Of the many things I was able to experience while in Japan, can’t wait go to back by the way, was the public bath. My wife told me long before we went that she had expected me to participate in this ritualistic event. This was the first time I was to meet her entire family so we, had to take a bath together? Of course I had asked many questions about what it was like and what I had to do. And of course being American, was anyone going to see my penis? I don’t make a habit of showing just anyone. She teased the hell out of me about my questions of course. She kept telling me that more than likely, they had probably wanted to check out my penis. Not in any weird way, but to just “see it”. A particular day while driving around in Japan with the family we had passed by a bathhouse and we turned around to go back. I asked what was going on and my wife said “We just passed a bathhouse so we are going.”. I was half asleep in the car at the time but woke quickly and asked “Right now? As in we are going now? I am not mentally ready for this!”. Her parents laughed at me and thought I was being a child so we waited.
Needless to say I was nervous about it. The reason she expected me to participate is that we all were to go to Onsen for a couple days. Onsen is the Japanese term for a hot spring or even more to the point a bathhouse inn or as such fed by a hot spring. Technically however I don’t think all bathhouses are fed by a hot spring only onsen. There are many bathhouses scattered all over the place. Mostly easy to spot just because, to me anyway, they had this indoor pool type of building familiarly about them.
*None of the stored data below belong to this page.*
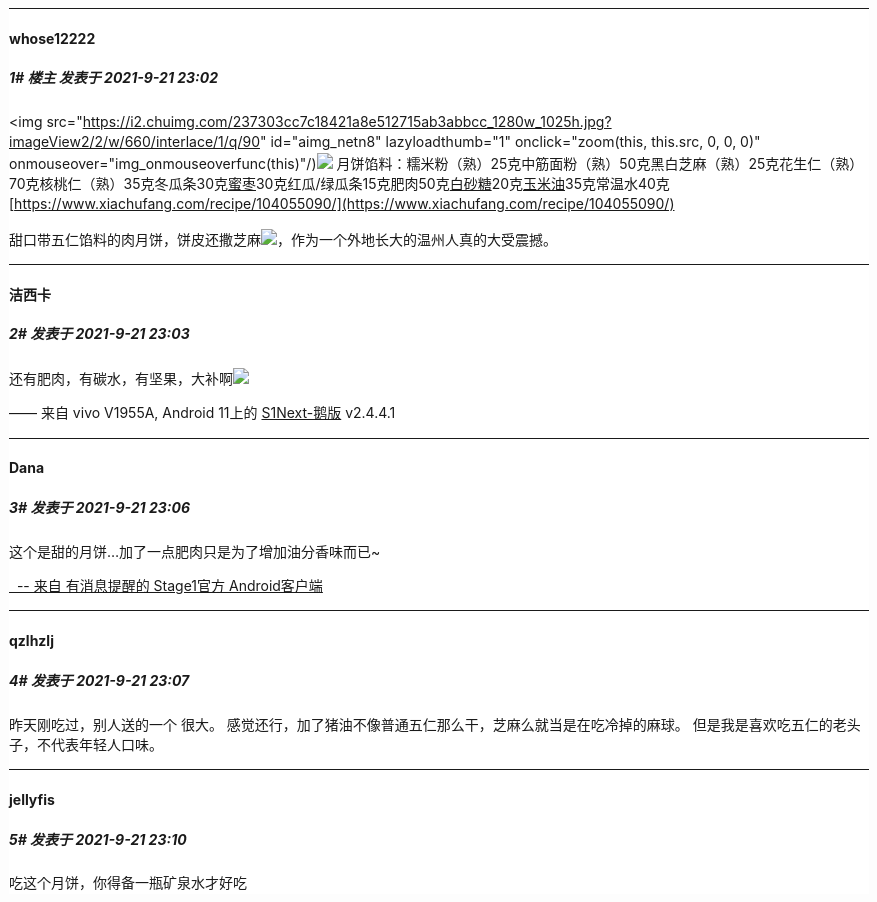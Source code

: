 

*****

####  whose12222  
##### 1#       楼主       发表于 2021-9-21 23:02


<img src="https://i2.chuimg.com/237303cc7c18421a8e512715ab3abbcc_1280w_1025h.jpg?imageView2/2/w/660/interlace/1/q/90" id="aimg_netn8" lazyloadthumb="1" onclick="zoom(this, this.src, 0, 0, 0)" onmouseover="img_onmouseoverfunc(this)"/)<img src="https://wx1.sinaimg.cn/mw2000/003AAGP0gy1guon9d46hlj60gt0rc0xp02.jpg" referrerpolicy="no-referrer">
月饼馅料：糯米粉（熟）25克中筋面粉（熟）50克黑白芝麻（熟）25克花生仁（熟）70克核桃仁（熟）35克冬瓜条30克[蜜枣](https://www.xiachufang.com/category/5233/)30克红瓜/绿瓜条15克肥肉50克[白砂糖](https://www.xiachufang.com/category/2103/)20克[玉米油](https://www.xiachufang.com/category/1899/)35克常温水40克
[https://www.xiachufang.com/recipe/104055090/](https://www.xiachufang.com/recipe/104055090/)

甜口带五仁馅料的肉月饼，饼皮还撒芝麻<img src="https://static.saraba1st.com/image/smiley/face2017/102.png" referrerpolicy="no-referrer">，作为一个外地长大的温州人真的大受震撼。


*****

####  洁西卡  
##### 2#       发表于 2021-9-21 23:03


还有肥肉，有碳水，有坚果，大补啊<img src="https://static.saraba1st.com/image/smiley/face2017/068.png" referrerpolicy="no-referrer">

—— 来自 vivo V1955A, Android 11上的 [S1Next-鹅版](https://github.com/ykrank/S1-Next/releases) v2.4.4.1


*****

####  Dana  
##### 3#       发表于 2021-9-21 23:06


这个是甜的月饼…加了一点肥肉只是为了增加油分香味而已~

[  -- 来自 有消息提醒的 Stage1官方 Android客户端](https://www.coolapk.com/apk/140634)


*****

####  qzlhzlj  
##### 4#       发表于 2021-9-21 23:07


昨天刚吃过，别人送的一个 很大。
感觉还行，加了猪油不像普通五仁那么干，芝麻么就当是在吃冷掉的麻球。
但是我是喜欢吃五仁的老头子，不代表年轻人口味。


*****

####  jellyfis  
##### 5#       发表于 2021-9-21 23:10


吃这个月饼，你得备一瓶矿泉水才好吃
For me when I think of a public bathhouse in America I immediately think of one that used to be in San Francisco at Ocean Beach built in the late 1800’s. Sutro Baths was a privately owned swimming pool complex in SF. From my understanding though it wasn’t a place to actually take a bath so much as it was different indoor swimming pools of both salt and fresh water. There was also an ice skating rink, a museum and an amphitheater at the facility. Sutro Baths was in use for a number of years but had always struggled with operational costs. After it’s closing the facility had burnt down in 1966. Of course the other type of bath houses that come to mind is the gay bathhouse. Specially the ones that had existed at one time in San Francisco. There was a huge controversy at one time about the gay bathhouses in SF because of the spread of AIDS in the 1980’s. This looks to be an article about the closing of the last “officially” known place in SF. There are also of course legit and sexual based bathhouses across the globe today.
Onsen basics and expectations
Now, on to my personal experience. After getting to onsen, after a one and a half hour bus ride from Sapporo, we found ourselves at a place called Midorinokaze Resort. Unfortunately it looks like they are under construction at the moment so some of the images on their site are design concepts. They also have a Facebook page. We were only going to be there for two days so it was time to get into the baths first thing. The guest rooms looked to be old school traditional Japanese style complete with tatami mat. So it’s time to strip and put on a yukata and grab your towel and oversized wash cloth and head down to the bath. When getting to the place where the bath was, men go to one side and the women to the other. And you thought we all got naked together? Well, so did I at first. So you go in to a small room where you take off your yukata and head into a large room with the hot spring pools. To one side of the room along the wall there was a series of small wash areas with a mirror, tiny stool and soaps to use for washing. I couldn’t find a lot of images out there to describe this but here is one to give you an idea. Basically you sit down at one of these stations facing the mirror and clean your entire body thoroughly. This is a precursor to getting into the hot spring pools. Once clean and ready for the water you basically take your oversized washcloth and hold it over your “area” or just let it hang out and walk to one of the pools. Typically there are many pools with different variations of temperatures. This particular onsen also had outside pools as well as a sauna. The pools were very shallow so you had to squat in the pool to submerge your entire body. Being onsen there is also the benefit of the volcanic minerals from the water from which the water was heated. Talk about really being in touch with the power of the earth. There was no time limit other than the periodic cleanings. The pools are open 24/7.
While you spend time at onsen the main purpose to be there is to spend as much time in the baths as possible. Each time you are to clean yourself before entering the pools, which of course makes perfect sense. Also everyone is only wearing their yukata while they are there since there’s no reason to get fully dressed and undressed all the time. The place we stayed at also had two fully catered all you can eat meals a day. And the food was to die for. Of course you have to be into Japanese food, so good.
So there you have it in a nutshell. It was quite an amazing experience. I’m ready for another. One thing to note is that my wife was worried they would have a problem with my tattoo’s as to not letting me use the baths. They had explained however since I was a foreigner the likelihood of me being part of the yakuza was unlikely. If you find yourself in Japan, please do find onsen. You can thank me later!